_Plain-text document sources:_
[Start of Attachment]
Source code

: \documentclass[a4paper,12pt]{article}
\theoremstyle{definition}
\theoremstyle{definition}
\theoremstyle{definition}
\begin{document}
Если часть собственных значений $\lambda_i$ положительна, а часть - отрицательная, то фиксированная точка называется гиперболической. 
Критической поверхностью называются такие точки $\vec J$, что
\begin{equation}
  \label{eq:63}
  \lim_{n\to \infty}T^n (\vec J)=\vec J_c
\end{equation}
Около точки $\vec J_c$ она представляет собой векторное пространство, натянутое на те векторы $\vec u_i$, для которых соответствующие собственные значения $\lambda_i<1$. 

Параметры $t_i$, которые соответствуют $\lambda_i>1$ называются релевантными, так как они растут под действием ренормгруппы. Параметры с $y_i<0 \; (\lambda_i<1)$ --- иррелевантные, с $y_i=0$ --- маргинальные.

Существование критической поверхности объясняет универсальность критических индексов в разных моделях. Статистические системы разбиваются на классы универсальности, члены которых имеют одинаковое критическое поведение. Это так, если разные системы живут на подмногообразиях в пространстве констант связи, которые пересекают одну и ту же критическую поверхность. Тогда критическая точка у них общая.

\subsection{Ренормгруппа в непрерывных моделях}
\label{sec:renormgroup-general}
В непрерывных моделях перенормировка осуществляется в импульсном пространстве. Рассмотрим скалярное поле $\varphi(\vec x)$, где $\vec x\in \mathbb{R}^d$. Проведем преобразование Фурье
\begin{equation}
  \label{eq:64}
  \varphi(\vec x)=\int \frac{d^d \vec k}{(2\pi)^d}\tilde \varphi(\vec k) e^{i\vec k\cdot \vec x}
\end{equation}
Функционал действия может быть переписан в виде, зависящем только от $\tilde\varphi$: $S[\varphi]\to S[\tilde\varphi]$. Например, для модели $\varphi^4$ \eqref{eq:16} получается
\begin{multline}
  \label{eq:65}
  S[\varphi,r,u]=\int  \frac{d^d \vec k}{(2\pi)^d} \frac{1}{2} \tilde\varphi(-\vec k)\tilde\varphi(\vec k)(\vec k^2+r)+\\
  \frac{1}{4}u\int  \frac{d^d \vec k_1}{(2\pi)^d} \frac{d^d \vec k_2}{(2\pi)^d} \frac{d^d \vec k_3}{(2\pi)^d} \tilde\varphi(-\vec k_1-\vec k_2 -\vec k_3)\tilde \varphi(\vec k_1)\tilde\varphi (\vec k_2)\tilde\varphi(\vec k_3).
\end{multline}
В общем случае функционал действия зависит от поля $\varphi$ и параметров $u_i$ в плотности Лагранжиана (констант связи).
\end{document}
[End of Attachment]
_Instructions for the task:_ Each entry is to be written out exactly as it was given.

_Answer to the problem:_
Source code

: \documentclass[a4paper,12pt]{article}
\theoremstyle{definition}
\theoremstyle{definition}
\theoremstyle{definition}
\begin{document}
Если часть собственных значений $\lambda_i$ положительна, а часть - отрицательная, то фиксированная точка называется гиперболической. 
Критической поверхностью называются такие точки $\vec J$, что
\begin{equation}
  \label{eq:63}
  \lim_{n\to \infty}T^n (\vec J)=\vec J_c
\end{equation}
Около точки $\vec J_c$ она представляет собой векторное пространство, натянутое на те векторы $\vec u_i$, для которых соответствующие собственные значения $\lambda_i<1$. 

Параметры $t_i$, которые соответствуют $\lambda_i>1$ называются релевантными, так как они растут под действием ренормгруппы. Параметры с $y_i<0 \; (\lambda_i<1)$ --- иррелевантные, с $y_i=0$ --- маргинальные.

Существование критической поверхности объясняет универсальность критических индексов в разных моделях. Статистические системы разбиваются на классы универсальности, члены которых имеют одинаковое критическое поведение. Это так, если разные системы живут на подмногообразиях в пространстве констант связи, которые пересекают одну и ту же критическую поверхность. Тогда критическая точка у них общая.

\subsection{Ренормгруппа в непрерывных моделях}
\label{sec:renormgroup-general}
В непрерывных моделях перенормировка осуществляется в импульсном пространстве. Рассмотрим скалярное поле $\varphi(\vec x)$, где $\vec x\in \mathbb{R}^d$. Проведем преобразование Фурье
\begin{equation}
  \label{eq:64}
  \varphi(\vec x)=\int \frac{d^d \vec k}{(2\pi)^d}\tilde \varphi(\vec k) e^{i\vec k\cdot \vec x}
\end{equation}
Функционал действия может быть переписан в виде, зависящем только от $\tilde\varphi$: $S[\varphi]\to S[\tilde\varphi]$. Например, для модели $\varphi^4$ \eqref{eq:16} получается
\begin{multline}
  \label{eq:65}
  S[\varphi,r,u]=\int  \frac{d^d \vec k}{(2\pi)^d} \frac{1}{2} \tilde\varphi(-\vec k)\tilde\varphi(\vec k)(\vec k^2+r)+\\
  \frac{1}{4}u\int  \frac{d^d \vec k_1}{(2\pi)^d} \frac{d^d \vec k_2}{(2\pi)^d} \frac{d^d \vec k_3}{(2\pi)^d} \tilde\varphi(-\vec k_1-\vec k_2 -\vec k_3)\tilde \varphi(\vec k_1)\tilde\varphi (\vec k_2)\tilde\varphi(\vec k_3).
\end{multline}
В общем случае функционал действия зависит от поля $\varphi$ и параметров $u_i$ в плотности Лагранжиана (констант связи).
\end{document}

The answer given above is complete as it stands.